Worship celebrates God without demands or expectations, while prayer often involves personal requests. In our busy lives, neglecting spiritual values challenges us to better communicate with the divine spirit that dwells within.

Worship and Prayer
  • Summary

    The main distinction between worship and prayer is that worship is done for its own sake, while prayer incorporates an element of self-interest. True worship involves no personal interest or self-request; rather, it is simply a celebration of God as we understand him. Worship makes no demands and has no expectations.

    Both worship and prayer are essential aspects of religious experience, but worship results in more profound communion and reflective enrichment of the mind. Words are irrelevant to both prayer and worship. Instead, it is the motivating thought and the spiritual content that validates the outreach.

    One of the problems of modern life is that people think they're too busy for spiritual meditation and religious devotion. Instead, there is concern with many things that are devoid of spiritual values, sanctions, and satisfactions, as well as faith, hope, and eternal assurances. The great challenge to modern society is to achieve better communication with the divine spirit that dwells within the human mind.

  • What is Worship?

    Sincere worship is the mobilization of all the powers of the human personality under the dominance of the evolving soul and subject to the divine directionization of the associated indwelling spirit. The mind of material limitations can never become highly conscious of the real significance of true worship. Our understanding of the reality of the worship experience is primarily determined by the state of development of our evolving immortal soul.

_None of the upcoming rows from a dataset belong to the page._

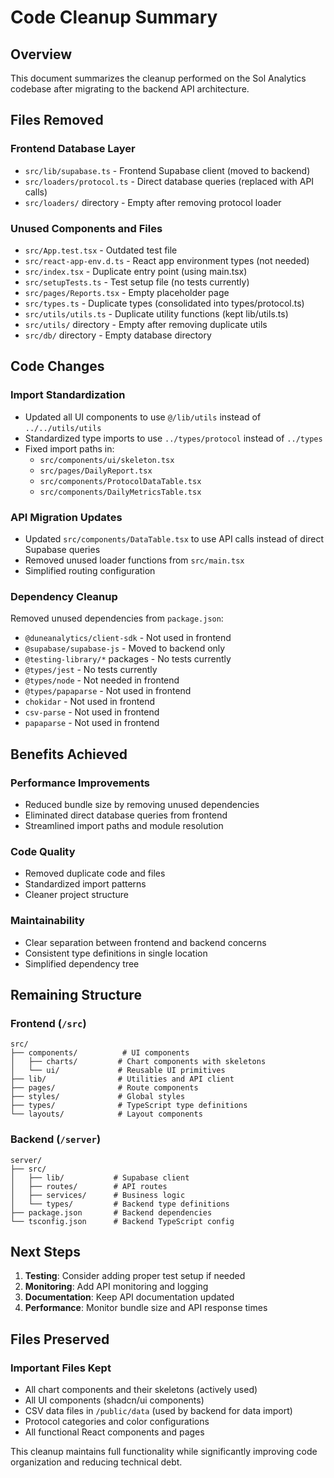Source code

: # Code Cleanup Summary

## Overview
This document summarizes the cleanup performed on the Sol Analytics codebase after migrating to the backend API architecture.

## Files Removed

### Frontend Database Layer
- `src/lib/supabase.ts` - Frontend Supabase client (moved to backend)
- `src/loaders/protocol.ts` - Direct database queries (replaced with API calls)
- `src/loaders/` directory - Empty after removing protocol loader

### Unused Components and Files
- `src/App.test.tsx` - Outdated test file
- `src/react-app-env.d.ts` - React app environment types (not needed)
- `src/index.tsx` - Duplicate entry point (using main.tsx)
- `src/setupTests.ts` - Test setup file (no tests currently)
- `src/pages/Reports.tsx` - Empty placeholder page
- `src/types.ts` - Duplicate types (consolidated into types/protocol.ts)
- `src/utils/utils.ts` - Duplicate utility functions (kept lib/utils.ts)
- `src/utils/` directory - Empty after removing duplicate utils
- `src/db/` directory - Empty database directory

## Code Changes

### Import Standardization
- Updated all UI components to use `@/lib/utils` instead of `../../utils/utils`
- Standardized type imports to use `../types/protocol` instead of `../types`
- Fixed import paths in:
  - `src/components/ui/skeleton.tsx`
  - `src/pages/DailyReport.tsx`
  - `src/components/ProtocolDataTable.tsx`
  - `src/components/DailyMetricsTable.tsx`

### API Migration Updates
- Updated `src/components/DataTable.tsx` to use API calls instead of direct Supabase queries
- Removed unused loader functions from `src/main.tsx`
- Simplified routing configuration

### Dependency Cleanup
Removed unused dependencies from `package.json`:
- `@duneanalytics/client-sdk` - Not used in frontend
- `@supabase/supabase-js` - Moved to backend only
- `@testing-library/*` packages - No tests currently
- `@types/jest` - No tests currently
- `@types/node` - Not needed in frontend
- `@types/papaparse` - Not used in frontend
- `chokidar` - Not used in frontend
- `csv-parse` - Not used in frontend
- `papaparse` - Not used in frontend

## Benefits Achieved

### Performance Improvements
- Reduced bundle size by removing unused dependencies
- Eliminated direct database queries from frontend
- Streamlined import paths and module resolution

### Code Quality
- Removed duplicate code and files
- Standardized import patterns
- Cleaner project structure

### Maintainability
- Clear separation between frontend and backend concerns
- Consistent type definitions in single location
- Simplified dependency tree

## Remaining Structure

### Frontend (`/src`)
```
src/
├── components/          # UI components
│   ├── charts/         # Chart components with skeletons
│   └── ui/             # Reusable UI primitives
├── lib/                # Utilities and API client
├── pages/              # Route components
├── styles/             # Global styles
├── types/              # TypeScript type definitions
└── layouts/            # Layout components
```

### Backend (`/server`)
```
server/
├── src/
│   ├── lib/           # Supabase client
│   ├── routes/        # API routes
│   ├── services/      # Business logic
│   └── types/         # Backend type definitions
├── package.json       # Backend dependencies
└── tsconfig.json      # Backend TypeScript config
```

## Next Steps

1. **Testing**: Consider adding proper test setup if needed
2. **Monitoring**: Add API monitoring and logging
3. **Documentation**: Keep API documentation updated
4. **Performance**: Monitor bundle size and API response times

## Files Preserved

### Important Files Kept
- All chart components and their skeletons (actively used)
- All UI components (shadcn/ui components)
- CSV data files in `/public/data` (used by backend for data import)
- Protocol categories and color configurations
- All functional React components and pages

This cleanup maintains full functionality while significantly improving code organization and reducing technical debt.

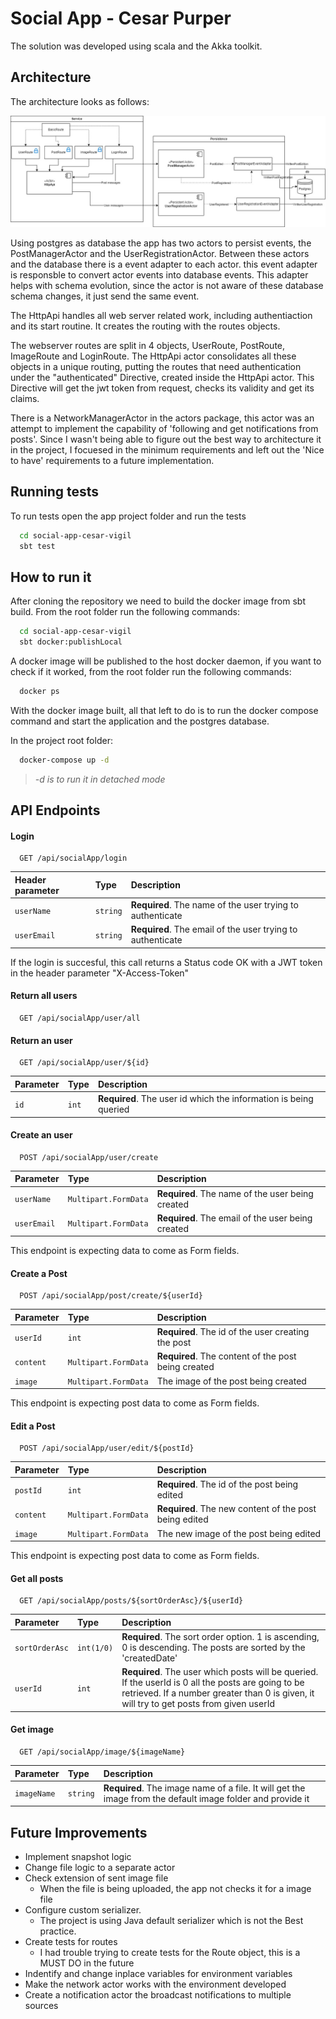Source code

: 
# Social App - Cesar Purper

The solution was developed using scala and the Akka toolkit. 


## Architecture

The architecture looks as follows:


![Architecture](social-app-architecture.jpeg)

Using postgres as database the app has two actors to persist events, the PostManagerActor and the UserRegistrationActor. 
Between these actors and the database there is a event adapter to each actor. this event adapter is responsble to convert actor events into database events. This adapter helps with schema evolution, since the actor is not aware of these database schema changes, it just send the same event.

The HttpApi handles all web server related work, including authentiaction and its start routine. It creates the routing with the routes objects.

The webserver routes are split in 4 objects, UserRoute, PostRoute, ImageRoute and LoginRoute. The HttpApi actor consolidates all these objects in a unique routing, putting the routes that need authentication under the "authenticated" Directive, created inside the HttpApi actor. This Directive will get the jwt token from request, checks its validity and get its claims.

There is a NetworkManagerActor in the actors package, this actor was an attempt to implement the capability of 'following and get notifications from posts'. Since I wasn't being able to figure out the best way to architecture it in the project, I focuesed in the minimum requirements and left out the 'Nice to have' requirements to a future implementation. 






## Running tests

To run tests open the app project folder and run the tests

```bash
  cd social-app-cesar-vigil
  sbt test
```


## How to run it

After cloning the repository we need to build the docker image from sbt build. From the root folder run the following commands:

```bash
  cd social-app-cesar-vigil
  sbt docker:publishLocal
```

A docker image will be published to the host docker daemon, if you want to check if it worked, from the root folder run the following commands:

```bash
  docker ps
```

With the docker image built, all that left to do is to run the docker compose command and start the application and the postgres database.

In the project root folder:
```bash
  docker-compose up -d
```

> *-d is to run it in detached mode*



## API Endpoints

#### Login

```http
  GET /api/socialApp/login
```

| Header parameter   | Type       | Description                           |
| :---------- | :--------- | :---------------------------------- |
| `userName` | `string` | **Required**. The name of the user trying to authenticate |
| `userEmail` | `string` | **Required**. The email of the user trying to authenticate |

If the login is succesful, this call returns a Status code OK with a JWT token in the header parameter "X-Access-Token"

#### Return all users

```http
  GET /api/socialApp/user/all
```

#### Return an user

```http
  GET /api/socialApp/user/${id}
```

| Parameter   | Type       | Description                                   |
| :---------- | :--------- | :------------------------------------------ |
| `id`      | `int` | **Required**. The user id which the information is being queried  |

#### Create an user

```http
  POST /api/socialApp/user/create
```

| Parameter   | Type       | Description                                   |
| :---------- | :--------- | :------------------------------------------ |
| `userName` | `Multipart.FormData` | **Required**. The name of the user being created |
| `userEmail` | `Multipart.FormData` | **Required**. The email of the user being created |

This endpoint is expecting data to come as Form fields.


#### Create a Post

```http
  POST /api/socialApp/post/create/${userId}
```

| Parameter   | Type       | Description                                   |
| :---------- | :--------- | :------------------------------------------ |
| `userId` | `int` | **Required**. The id of the user creating the post |
| `content` | `Multipart.FormData` | **Required**. The content of the post being created |
| `image` | `Multipart.FormData` | The image of the post being created |

This endpoint is expecting post data to come as Form fields. 


#### Edit a Post

```http
  POST /api/socialApp/user/edit/${postId}
```

| Parameter   | Type       | Description                                   |
| :---------- | :--------- | :------------------------------------------ |
| `postId` | `int` | **Required**. The id of the post being edited |
| `content` | `Multipart.FormData` | **Required**. The new content of the post being edited |
| `image` | `Multipart.FormData` | The new image of the post being edited |

This endpoint is expecting post data to come as Form fields. 


#### Get all posts

```http
  GET /api/socialApp/posts/${sortOrderAsc}/${userId}
```

| Parameter   | Type       | Description                                   |
| :---------- | :--------- | :------------------------------------------ |
| `sortOrderAsc` | `int(1/0)` | **Required**. The sort order option. 1 is ascending, 0 is descending. The posts are sorted by the 'createdDate' |
| `userId` | `int` | **Required**. The user which posts will be queried. If the userId is 0 all the posts are going to be retrieved. If a number greater than 0 is given, it will try to get posts from given userId  | 



#### Get image

```http
  GET /api/socialApp/image/${imageName}
```

| Parameter   | Type       | Description                                   |
| :---------- | :--------- | :------------------------------------------ |
| `imageName` | `string` | **Required**. The image name of a file. It will get the image from the default image folder and provide it|









## Future Improvements

- Implement snapshot logic
- Change file logic to a separate actor
- Check extension of sent image file
  - When the file is being uploaded, the app not checks it for a image file
- Configure custom serializer.
  - The project is using Java default serializer which is not the Best practice. 
- Create tests for routes
  - I had trouble trying to create tests for the Route object, this is a MUST DO in the future
- Indentify and change inplace variables for environment variables
- Make the network actor works with the environment developed
- Create a notification actor the broadcast notifications to multiple sources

    Worship is the highest privilege and the first duty of all created intelligences. Worship is the conscious and joyous act of recognizing and acknowledging the truth and fact of the intimate and personal relationships between God and his creation. The quality of worship is determined by the depth of creature perception; and as the knowledge of the infinite character of God progresses, the act of worship becomes increasingly all-encompassing until it eventually attains the glory of the highest experiential delight and the most exquisite pleasure known to created beings.

    Worship and contemplation of the spiritual must alternate with service and contact with material reality. Work should alternate with play; religion should be balanced by humor. The strain of living should be relaxed by the restfulness of worship. The feelings of insecurity arising from the fear of personality isolation in the universe should be remedied by the faith contemplation of the Father.

    Worship is the technique of looking to God for the inspiration of service to the many. Worship is the yardstick that measures the extent of the soul’s detachment from the material universe and its simultaneous and secure attachment to the spiritual realities of all creation. Worship is the act of a child’s personal communion with the divine Father.

  • What is Prayer?

    Sincere and genuine prayer earnestly reaches toward spiritual ideals but is unique from worship as it has an element of self-interest. An ideal prayer is an intimate and spontaneous expression of the soul's connection with the spiritual realm. It represents a communion of being a child of God and is the breath of the soul, seeking alignment with the divine will.

    Prayer is not about gaining favor with a higher power but about transforming one's earthly attitude and expanding the soul's capacity for spiritual receptivity. A personal approach to conversing with the divine does not attempt to persuade or change God. Prayer is a form of communication with the divine and is an act of faith similar to children’s trust in their parents.

    It can take various forms. For example, prayer can be a genuine, spontaneous connection with the divine or a rote recitation lacking true spiritual engagement. The ideal prayer is a form of spiritual communion which leads to intelligent worship. True praying is the sincere attitude of reaching heavenward for the attainment of your ideals.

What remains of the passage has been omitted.